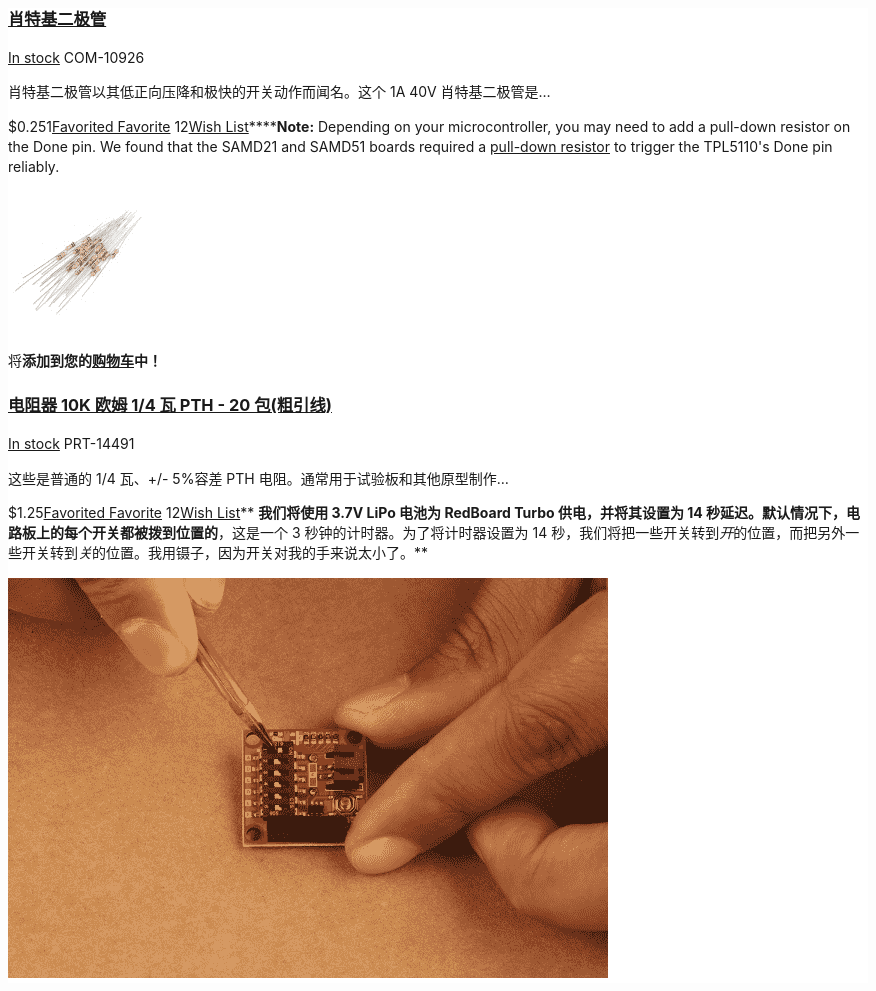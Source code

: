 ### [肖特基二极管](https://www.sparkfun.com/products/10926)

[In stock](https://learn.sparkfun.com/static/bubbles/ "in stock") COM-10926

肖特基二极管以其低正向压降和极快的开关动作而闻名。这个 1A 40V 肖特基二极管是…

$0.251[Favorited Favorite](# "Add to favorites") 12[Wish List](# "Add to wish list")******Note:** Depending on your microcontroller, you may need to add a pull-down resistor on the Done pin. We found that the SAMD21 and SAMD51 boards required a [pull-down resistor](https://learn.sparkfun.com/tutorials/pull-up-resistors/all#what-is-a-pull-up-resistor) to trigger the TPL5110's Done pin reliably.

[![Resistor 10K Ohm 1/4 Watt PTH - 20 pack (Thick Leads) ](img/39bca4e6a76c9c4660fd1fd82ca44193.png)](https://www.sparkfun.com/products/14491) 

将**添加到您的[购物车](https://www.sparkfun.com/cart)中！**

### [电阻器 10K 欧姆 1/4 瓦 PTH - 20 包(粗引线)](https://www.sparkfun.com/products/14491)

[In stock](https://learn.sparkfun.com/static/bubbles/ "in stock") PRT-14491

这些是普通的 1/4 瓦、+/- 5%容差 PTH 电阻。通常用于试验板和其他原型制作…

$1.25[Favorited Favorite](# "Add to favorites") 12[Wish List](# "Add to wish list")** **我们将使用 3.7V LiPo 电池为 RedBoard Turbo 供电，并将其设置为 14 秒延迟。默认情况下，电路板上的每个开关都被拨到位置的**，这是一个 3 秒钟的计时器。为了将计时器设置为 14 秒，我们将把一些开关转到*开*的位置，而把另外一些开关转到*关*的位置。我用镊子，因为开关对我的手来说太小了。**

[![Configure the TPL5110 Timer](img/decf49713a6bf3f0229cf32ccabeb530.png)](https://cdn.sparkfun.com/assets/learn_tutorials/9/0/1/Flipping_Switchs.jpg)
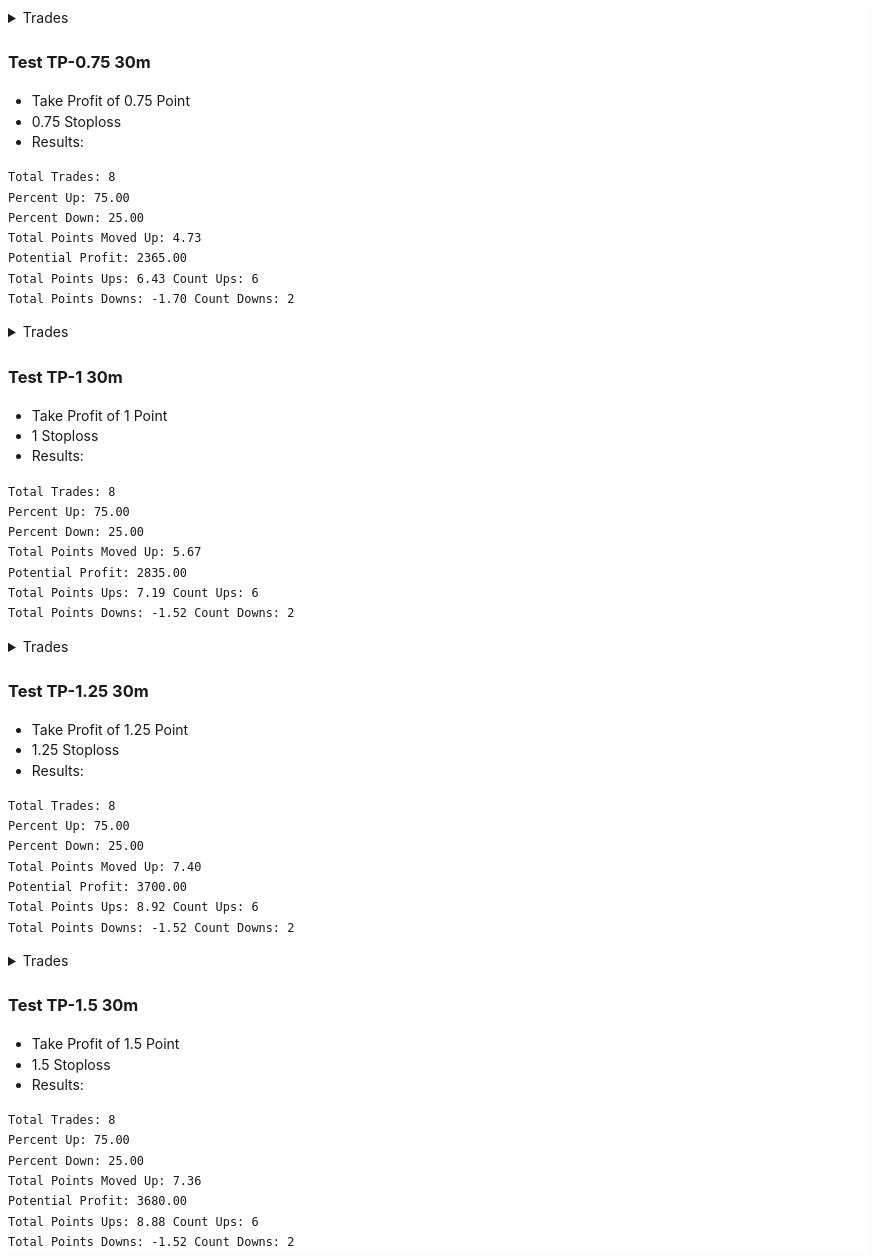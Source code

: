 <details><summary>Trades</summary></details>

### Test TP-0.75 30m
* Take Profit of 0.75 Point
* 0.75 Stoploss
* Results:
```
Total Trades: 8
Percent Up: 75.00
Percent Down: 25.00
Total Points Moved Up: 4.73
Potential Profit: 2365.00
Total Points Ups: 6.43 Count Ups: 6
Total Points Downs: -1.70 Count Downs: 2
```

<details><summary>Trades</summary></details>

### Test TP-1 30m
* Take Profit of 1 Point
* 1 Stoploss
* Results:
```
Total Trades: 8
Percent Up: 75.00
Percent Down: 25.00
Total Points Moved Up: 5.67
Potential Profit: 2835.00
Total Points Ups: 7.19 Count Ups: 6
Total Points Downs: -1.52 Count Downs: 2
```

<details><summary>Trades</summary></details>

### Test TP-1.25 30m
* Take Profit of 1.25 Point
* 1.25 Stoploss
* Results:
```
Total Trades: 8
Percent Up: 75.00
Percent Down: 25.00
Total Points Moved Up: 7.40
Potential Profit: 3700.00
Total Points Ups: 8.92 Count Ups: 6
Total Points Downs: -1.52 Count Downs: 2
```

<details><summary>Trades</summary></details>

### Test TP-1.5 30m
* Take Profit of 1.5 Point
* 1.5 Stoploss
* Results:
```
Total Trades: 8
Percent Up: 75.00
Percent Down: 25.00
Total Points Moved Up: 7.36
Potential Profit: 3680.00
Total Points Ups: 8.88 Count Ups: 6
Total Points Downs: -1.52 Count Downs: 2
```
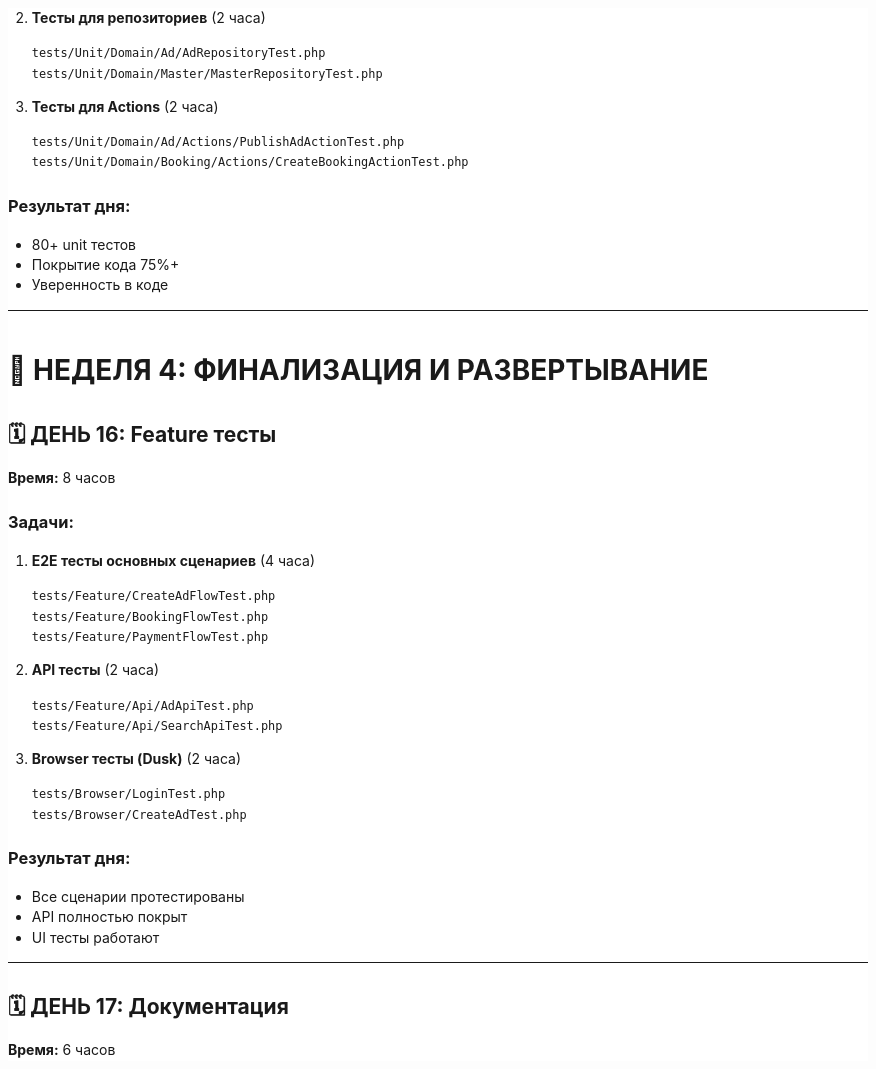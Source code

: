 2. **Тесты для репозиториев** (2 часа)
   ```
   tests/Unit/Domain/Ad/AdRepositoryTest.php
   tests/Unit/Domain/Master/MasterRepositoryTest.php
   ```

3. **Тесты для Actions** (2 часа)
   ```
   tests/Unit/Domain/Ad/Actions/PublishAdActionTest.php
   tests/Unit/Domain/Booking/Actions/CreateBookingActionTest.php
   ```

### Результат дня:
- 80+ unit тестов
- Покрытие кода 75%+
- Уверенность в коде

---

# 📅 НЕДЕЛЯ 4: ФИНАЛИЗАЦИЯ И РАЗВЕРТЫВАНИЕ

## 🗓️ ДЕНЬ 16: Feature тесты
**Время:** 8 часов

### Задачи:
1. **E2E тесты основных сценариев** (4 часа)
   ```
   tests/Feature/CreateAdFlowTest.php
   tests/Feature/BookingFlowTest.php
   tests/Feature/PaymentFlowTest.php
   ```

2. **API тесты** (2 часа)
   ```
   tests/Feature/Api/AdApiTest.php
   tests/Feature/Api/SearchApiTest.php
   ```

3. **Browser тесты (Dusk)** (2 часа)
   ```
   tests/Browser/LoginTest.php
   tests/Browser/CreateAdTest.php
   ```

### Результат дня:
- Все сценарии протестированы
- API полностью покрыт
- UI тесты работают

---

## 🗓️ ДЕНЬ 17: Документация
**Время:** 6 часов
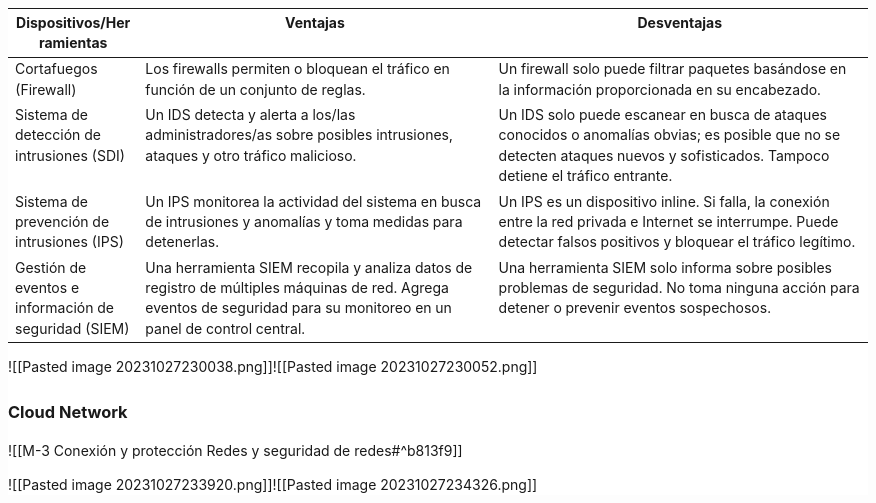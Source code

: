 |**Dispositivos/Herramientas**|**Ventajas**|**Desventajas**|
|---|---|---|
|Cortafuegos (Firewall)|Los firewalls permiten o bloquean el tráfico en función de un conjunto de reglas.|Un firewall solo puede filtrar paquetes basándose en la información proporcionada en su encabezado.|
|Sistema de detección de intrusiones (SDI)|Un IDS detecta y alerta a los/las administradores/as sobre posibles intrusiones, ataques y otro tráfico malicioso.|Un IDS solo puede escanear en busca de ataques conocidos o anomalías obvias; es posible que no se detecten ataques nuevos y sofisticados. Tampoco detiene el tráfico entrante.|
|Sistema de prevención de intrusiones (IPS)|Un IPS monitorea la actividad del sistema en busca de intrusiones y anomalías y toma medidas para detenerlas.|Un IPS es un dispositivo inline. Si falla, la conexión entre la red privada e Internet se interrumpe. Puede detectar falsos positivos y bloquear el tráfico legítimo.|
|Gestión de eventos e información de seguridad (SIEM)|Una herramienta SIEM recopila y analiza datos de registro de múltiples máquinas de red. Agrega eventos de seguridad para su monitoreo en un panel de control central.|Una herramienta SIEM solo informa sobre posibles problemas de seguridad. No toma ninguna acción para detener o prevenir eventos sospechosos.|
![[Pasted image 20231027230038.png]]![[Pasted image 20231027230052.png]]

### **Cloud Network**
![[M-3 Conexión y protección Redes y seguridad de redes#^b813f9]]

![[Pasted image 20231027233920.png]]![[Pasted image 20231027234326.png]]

******************************

**Your goal**
Write each entry again exactly, minus any images.

**Final answer**
Source code

: ### [肖特基二极管](https://www.sparkfun.com/products/10926)

[In stock](https://learn.sparkfun.com/static/bubbles/ "in stock") COM-10926

肖特基二极管以其低正向压降和极快的开关动作而闻名。这个 1A 40V 肖特基二极管是…

$0.251[Favorited Favorite](# "Add to favorites") 12[Wish List](# "Add to wish list")******Note:** Depending on your microcontroller, you may need to add a pull-down resistor on the Done pin. We found that the SAMD21 and SAMD51 boards required a [pull-down resistor](https://learn.sparkfun.com/tutorials/pull-up-resistors/all#what-is-a-pull-up-resistor) to trigger the TPL5110's Done pin reliably.

[![Resistor 10K Ohm 1/4 Watt PTH - 20 pack (Thick Leads) ](img/39bca4e6a76c9c4660fd1fd82ca44193.png)](https://www.sparkfun.com/products/14491) 

将**添加到您的[购物车](https://www.sparkfun.com/cart)中！**

### [电阻器 10K 欧姆 1/4 瓦 PTH - 20 包(粗引线)](https://www.sparkfun.com/products/14491)

[In stock](https://learn.sparkfun.com/static/bubbles/ "in stock") PRT-14491

这些是普通的 1/4 瓦、+/- 5%容差 PTH 电阻。通常用于试验板和其他原型制作…

$1.25[Favorited Favorite](# "Add to favorites") 12[Wish List](# "Add to wish list")** **我们将使用 3.7V LiPo 电池为 RedBoard Turbo 供电，并将其设置为 14 秒延迟。默认情况下，电路板上的每个开关都被拨到位置的**，这是一个 3 秒钟的计时器。为了将计时器设置为 14 秒，我们将把一些开关转到*开*的位置，而把另外一些开关转到*关*的位置。我用镊子，因为开关对我的手来说太小了。**

[![Configure the TPL5110 Timer](img/decf49713a6bf3f0229cf32ccabeb530.png)](https://cdn.sparkfun.com/assets/learn_tutorials/9/0/1/Flipping_Switchs.jpg)
Source code

: <details><summary>Trades</summary></details>

### Test TP-0.75 30m
* Take Profit of 0.75 Point
* 0.75 Stoploss
* Results:
```
Total Trades: 8
Percent Up: 75.00
Percent Down: 25.00
Total Points Moved Up: 4.73
Potential Profit: 2365.00
Total Points Ups: 6.43 Count Ups: 6
Total Points Downs: -1.70 Count Downs: 2
```

<details><summary>Trades</summary></details>

### Test TP-1 30m
* Take Profit of 1 Point
* 1 Stoploss
* Results:
```
Total Trades: 8
Percent Up: 75.00
Percent Down: 25.00
Total Points Moved Up: 5.67
Potential Profit: 2835.00
Total Points Ups: 7.19 Count Ups: 6
Total Points Downs: -1.52 Count Downs: 2
```

<details><summary>Trades</summary></details>

### Test TP-1.25 30m
* Take Profit of 1.25 Point
* 1.25 Stoploss
* Results:
```
Total Trades: 8
Percent Up: 75.00
Percent Down: 25.00
Total Points Moved Up: 7.40
Potential Profit: 3700.00
Total Points Ups: 8.92 Count Ups: 6
Total Points Downs: -1.52 Count Downs: 2
```

<details><summary>Trades</summary></details>

### Test TP-1.5 30m
* Take Profit of 1.5 Point
* 1.5 Stoploss
* Results:
```
Total Trades: 8
Percent Up: 75.00
Percent Down: 25.00
Total Points Moved Up: 7.36
Potential Profit: 3680.00
Total Points Ups: 8.88 Count Ups: 6
Total Points Downs: -1.52 Count Downs: 2
```
Source code

: 2. **Тесты для репозиториев** (2 часа)
   ```
   tests/Unit/Domain/Ad/AdRepositoryTest.php
   tests/Unit/Domain/Master/MasterRepositoryTest.php
   ```

3. **Тесты для Actions** (2 часа)
   ```
   tests/Unit/Domain/Ad/Actions/PublishAdActionTest.php
   tests/Unit/Domain/Booking/Actions/CreateBookingActionTest.php
   ```

### Результат дня:
- 80+ unit тестов
- Покрытие кода 75%+
- Уверенность в коде

---

# 📅 НЕДЕЛЯ 4: ФИНАЛИЗАЦИЯ И РАЗВЕРТЫВАНИЕ

## 🗓️ ДЕНЬ 16: Feature тесты
**Время:** 8 часов

### Задачи:
1. **E2E тесты основных сценариев** (4 часа)
   ```
   tests/Feature/CreateAdFlowTest.php
   tests/Feature/BookingFlowTest.php
   tests/Feature/PaymentFlowTest.php
   ```

2. **API тесты** (2 часа)
   ```
   tests/Feature/Api/AdApiTest.php
   tests/Feature/Api/SearchApiTest.php
   ```

3. **Browser тесты (Dusk)** (2 часа)
   ```
   tests/Browser/LoginTest.php
   tests/Browser/CreateAdTest.php
   ```

### Результат дня:
- Все сценарии протестированы
- API полностью покрыт
- UI тесты работают

---

## 🗓️ ДЕНЬ 17: Документация
**Время:** 6 часов
Source code

: |**Dispositivos/Herramientas**|**Ventajas**|**Desventajas**|
|---|---|---|
|Cortafuegos (Firewall)|Los firewalls permiten o bloquean el tráfico en función de un conjunto de reglas.|Un firewall solo puede filtrar paquetes basándose en la información proporcionada en su encabezado.|
|Sistema de detección de intrusiones (SDI)|Un IDS detecta y alerta a los/las administradores/as sobre posibles intrusiones, ataques y otro tráfico malicioso.|Un IDS solo puede escanear en busca de ataques conocidos o anomalías obvias; es posible que no se detecten ataques nuevos y sofisticados. Tampoco detiene el tráfico entrante.|
|Sistema de prevención de intrusiones (IPS)|Un IPS monitorea la actividad del sistema en busca de intrusiones y anomalías y toma medidas para detenerlas.|Un IPS es un dispositivo inline. Si falla, la conexión entre la red privada e Internet se interrumpe. Puede detectar falsos positivos y bloquear el tráfico legítimo.|
|Gestión de eventos e información de seguridad (SIEM)|Una herramienta SIEM recopila y analiza datos de registro de múltiples máquinas de red. Agrega eventos de seguridad para su monitoreo en un panel de control central.|Una herramienta SIEM solo informa sobre posibles problemas de seguridad. No toma ninguna acción para detener o prevenir eventos sospechosos.|
![[Pasted image 20231027230038.png]]![[Pasted image 20231027230052.png]]

### **Cloud Network**
![[M-3 Conexión y protección Redes y seguridad de redes#^b813f9]]

![[Pasted image 20231027233920.png]]![[Pasted image 20231027234326.png]]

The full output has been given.